The bomb ignited a fire that burned down a city block containing 61 homes. “The fire department, who was out there from the very beginning, was immediately aware that there was a fire on our roof,” she said. “A conscious decision was made to not fight the fire. To let it burn. When we realized our home was on fire, we immediately tried to get our children, our animals, and ourselves out of that blazing inferno. The instant we were visible to cops we were met with a barrage of police gunfire aimed at us so that we couldn’t escape that fire. After several attempts to get out, I got out first. I was able to get one of our children, a little boy named Birdie, out. We were immediately snatched into custody. I’m looking for the rest of my family. Trying to see if I could see anyone else. It was a little later after they had taken us into custody that I found out nobody else [in the MOVE group] survived.”

Eleven members of MOVE, including the founder of the group, John Africa, and five children, were killed in the police assault.

“The people who killed my family were never charged, never prosecuted, never imprisoned for anything,” she said. “Meanwhile, my nine MOVE sisters and brothers [convicted in the 1978 shootout], Mumia Abu-Jamal, Leonard Peltier [a Native American activist imprisoned in a South Dakota murder case], all the way down to line, are in prison with the accusation of murder.”

Abu-Jamal wrote, “May 13th, 1985, is more than a day of infamy, when a city waged war on its own alleged citizens, but also when the city committed massacre and did so with perfect impunity, when babies were shot and burned alive with their mothers and fathers, and the killers rewarded with honors and pensions, while politicians talked and the media mediated mass murder. On that day, the city, armed and assisted by the US government, dropped a bomb on a house and called it law. The fire department watched buildings ignite like matches in the desert and cut off water. The courts of the land turned a blind eye, daubed mud in their socket, and prosecuted Ramona Africa for having the nerve to survive an urban holocaust, jailing her for the crime of not burning to death. Eleven men, women and children died, and not one killer was even charged with a misdemeanor.”

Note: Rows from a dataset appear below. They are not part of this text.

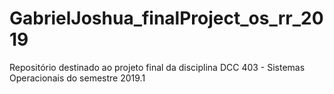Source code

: # GabrielJoshua_finalProject_os_rr_2019
Repositório destinado ao projeto final da disciplina DCC 403 - Sistemas Operacionais do semestre 2019.1
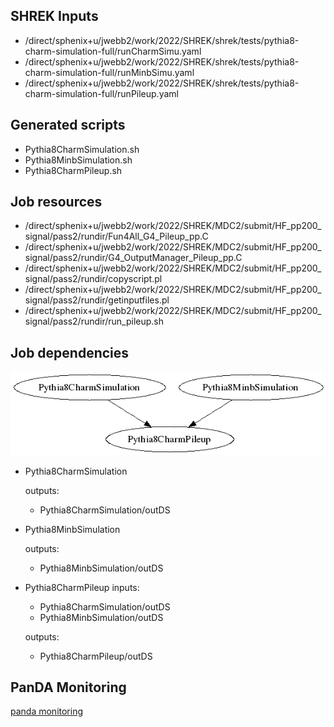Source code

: ## SHREK Inputs
- /direct/sphenix+u/jwebb2/work/2022/SHREK/shrek/tests/pythia8-charm-simulation-full/runCharmSimu.yaml
- /direct/sphenix+u/jwebb2/work/2022/SHREK/shrek/tests/pythia8-charm-simulation-full/runMinbSimu.yaml
- /direct/sphenix+u/jwebb2/work/2022/SHREK/shrek/tests/pythia8-charm-simulation-full/runPileup.yaml
## Generated scripts
- Pythia8CharmSimulation.sh
- Pythia8MinbSimulation.sh
- Pythia8CharmPileup.sh
## Job resources
- /direct/sphenix+u/jwebb2/work/2022/SHREK/MDC2/submit/HF_pp200_signal/pass2/rundir/Fun4All_G4_Pileup_pp.C
- /direct/sphenix+u/jwebb2/work/2022/SHREK/MDC2/submit/HF_pp200_signal/pass2/rundir/G4_OutputManager_Pileup_pp.C
- /direct/sphenix+u/jwebb2/work/2022/SHREK/MDC2/submit/HF_pp200_signal/pass2/rundir/copyscript.pl
- /direct/sphenix+u/jwebb2/work/2022/SHREK/MDC2/submit/HF_pp200_signal/pass2/rundir/getinputfiles.pl
- /direct/sphenix+u/jwebb2/work/2022/SHREK/MDC2/submit/HF_pp200_signal/pass2/rundir/run_pileup.sh
## Job dependencies
![Workflow graph](workflow.png)
- Pythia8CharmSimulation

  outputs:
  - Pythia8CharmSimulation/outDS
- Pythia8MinbSimulation

  outputs:
  - Pythia8MinbSimulation/outDS
- Pythia8CharmPileup
  inputs:
  - Pythia8CharmSimulation/outDS
  - Pythia8MinbSimulation/outDS

  outputs:
  - Pythia8CharmPileup/outDS
## PanDA Monitoring
[panda monitoring](https://panda-doma.cern.ch/tasks/?taskname=user.jwebb2.sP22a-hfcharm-573783ed-f0bd-11ec-8d3a-00163e101048_*)
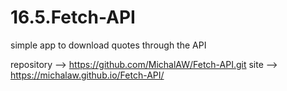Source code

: # 16.5.Fetch-API
simple app to download quotes through the API

repository --> https://github.com/MichalAW/Fetch-API.git
site --> https://michalaw.github.io/Fetch-API/
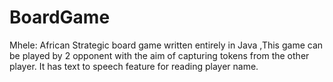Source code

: # BoardGame
Mhele: African Strategic board game written entirely in Java ,This game can be played by 2 opponent with the aim of capturing tokens from the other player. It has text to speech feature for reading player name.
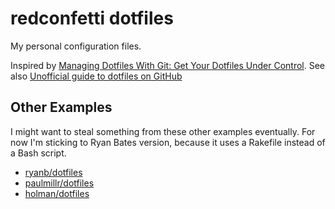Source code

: # redconfetti dotfiles
My personal configuration files.

Inspired by [Managing Dotfiles With Git: Get Your Dotfiles Under Control](https://www.foraker.com/blog/get-your-dotfiles-under-control). See also [Unofficial guide to dotfiles on GitHub](http://dotfiles.github.io/)

## Other Examples

I might want to steal something from these other examples eventually. For now I'm sticking to Ryan Bates version, because it uses a Rakefile instead of a Bash script.

* [ryanb/dotfiles](https://github.com/ryanb/dotfiles)
* [paulmillr/dotfiles](https://github.com/paulmillr/dotfiles/blob/master/bootstrap-new-system.sh)
* [holman/dotfiles](https://github.com/holman/dotfiles)

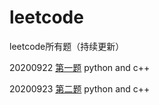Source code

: # leetcode
leetcode所有题（持续更新）

20200922 [第一题](https://github.com/Longxiaoze/leetcode/tree/master/0001) python and c++

20200923 [第二题](https://github.com/Longxiaoze/leetcode/tree/master/0002) python and c++
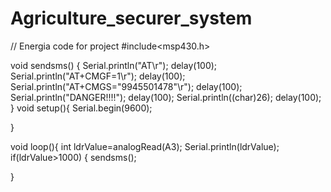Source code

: # Agriculture_securer_system
// Energia code for project
#include<msp430.h>

void sendsms()
{
Serial.println("AT\r");
delay(100);
Serial.println("AT+CMGF=1\r");
delay(100);
Serial.println("AT+CMGS=\"9945501478\"\r");
delay(100);
Serial.println("DANGER!!!!");
delay(100);
Serial.println((char)26);
delay(100);
}
void setup(){
    Serial.begin(9600);
  
}

void loop(){
  int ldrValue=analogRead(A3);
 Serial.println(ldrValue);
if(ldrValue>1000)
 {
  sendsms();

 }
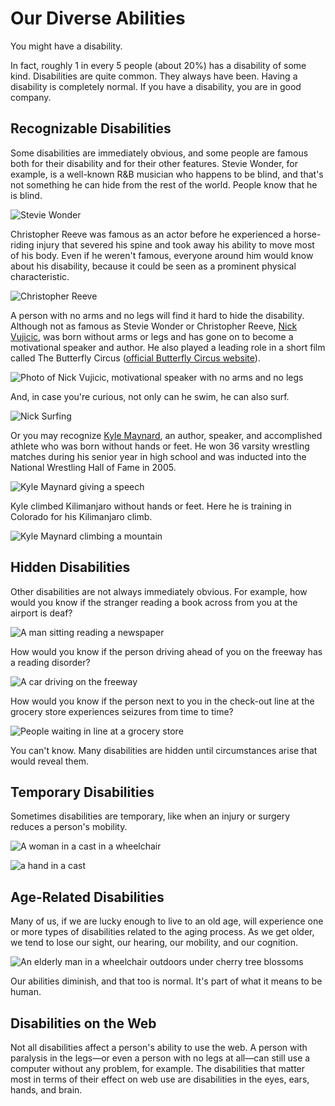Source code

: # Our Diverse Abilities

You might have a disability.

In fact, roughly 1 in every 5 people (about 20%) has a disability of some kind. Disabilities are quite common. They always have been. Having a disability is completely normal. If you have a disability, you are in good company.

## Recognizable Disabilities

Some disabilities are immediately obvious, and some people are famous both for their disability and for their other features. Stevie Wonder, for example, is a well-known R&B musician who happens to be blind, and that's not something he can hide from the rest of the world. People know that he is blind.

![Stevie Wonder](stevie-wonder.jpg)

Christopher Reeve was famous as an actor before he experienced a horse-riding injury that severed his spine and took away his ability to move most of his body. Even if he weren't famous, everyone around him would know about his disability, because it could be seen as a prominent physical characteristic.

![Christopher Reeve](christopher-reeve.jpg)

A person with no arms and no legs will find it hard to hide the disability. Although not as famous as Stevie Wonder or Christopher Reeve, [Nick Vujicic](http://www.lifewithoutlimbs.org/), was born without arms or legs and has gone on to become a motivational speaker and author. He also played a leading role in a short film called The Butterfly Circus ([official Butterfly Circus website](http://thebutterflycircus.com/)).

![Photo of Nick Vujicic, motivational speaker with no arms and no legs](nick-vujicic.jpg)

And, in case you're curious, not only can he swim, he can also surf.

![Nick Surfing](nick-surfing.jpg)

Or you may recognize [Kyle Maynard](http://kyle-maynard.com/), an author, speaker, and accomplished athlete who was born without hands or feet. He won 36 varsity wrestling matches during his senior year in high school and was inducted into the National Wrestling Hall of Fame in 2005.

![Kyle Maynard giving a speech](kyle-maynard.jpg)

Kyle climbed Kilimanjaro without hands or feet. Here he is training in Colorado for his Kilimanjaro climb.

![Kyle Maynard climbing a mountain](kyle-maynard-mountain.jpg)

## Hidden Disabilities

Other disabilities are not always immediately obvious. For example, how would you know if the stranger reading a book across from you at the airport is deaf?

![A man sitting reading a newspaper](reading-airport.jpg)

How would you know if the person driving ahead of you on the freeway has a reading disorder?

![A car driving on the freeway](driving-freeway.png)

How would you know if the person next to you in the check-out line at the grocery store experiences seizures from time to time?

![People waiting in line at a grocery store](grocery-checkout-line.jpg)

You can't know. Many disabilities are hidden until circumstances arise that would reveal them.

## Temporary Disabilities

Sometimes disabilities are temporary, like when an injury or surgery reduces a person's mobility.

![A woman in a cast in a wheelchair](wheelchair-cast.jpg)

![a hand in a cast](hand-cast.jpg)

## Age-Related Disabilities

Many of us, if we are lucky enough to live to an old age, will experience one or more types of disabilities related to the aging process. As we get older, we tend to lose our sight, our hearing, our mobility, and our cognition.

![An elderly man in a wheelchair outdoors under cherry tree blossoms](elderly-wheelchair.jpg)

Our abilities diminish, and that too is normal. It's part of what it means to be human.

## Disabilities on the Web

Not all disabilities affect a person's ability to use the web. A person with paralysis in the legs—or even a person with no legs at all—can still use a computer without any problem, for example. The disabilities that matter most in terms of their effect on web use are disabilities in the eyes, ears, hands, and brain.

Ramona Africa, charged with “rioting,” spent seven years in prison.

[For a 69-second video showing the bomb exploding on the Philadelphia compound roof in 1985, click here. For a 56-minute documentary about the assault on the compound and the circumstances surrounding it, click here.]

Our failure to defend those who are demonized and persecuted leaves us all demonized and persecuted. Our failure to demand justice for everyone leaves us all without justice. Our failure to halt the crushing of popular movements that stand unequivocally with the oppressed leaves us all oppressed. Our failure to protect our democracy leaves us without a democracy. The persecution of Mumia Abu-Jamal, MOVE members and all the radicals of four decades ago is not ancient history. It is the genesis of the present. It spawned the corporate coup and the machinery of state terror. We will pay for our complacency.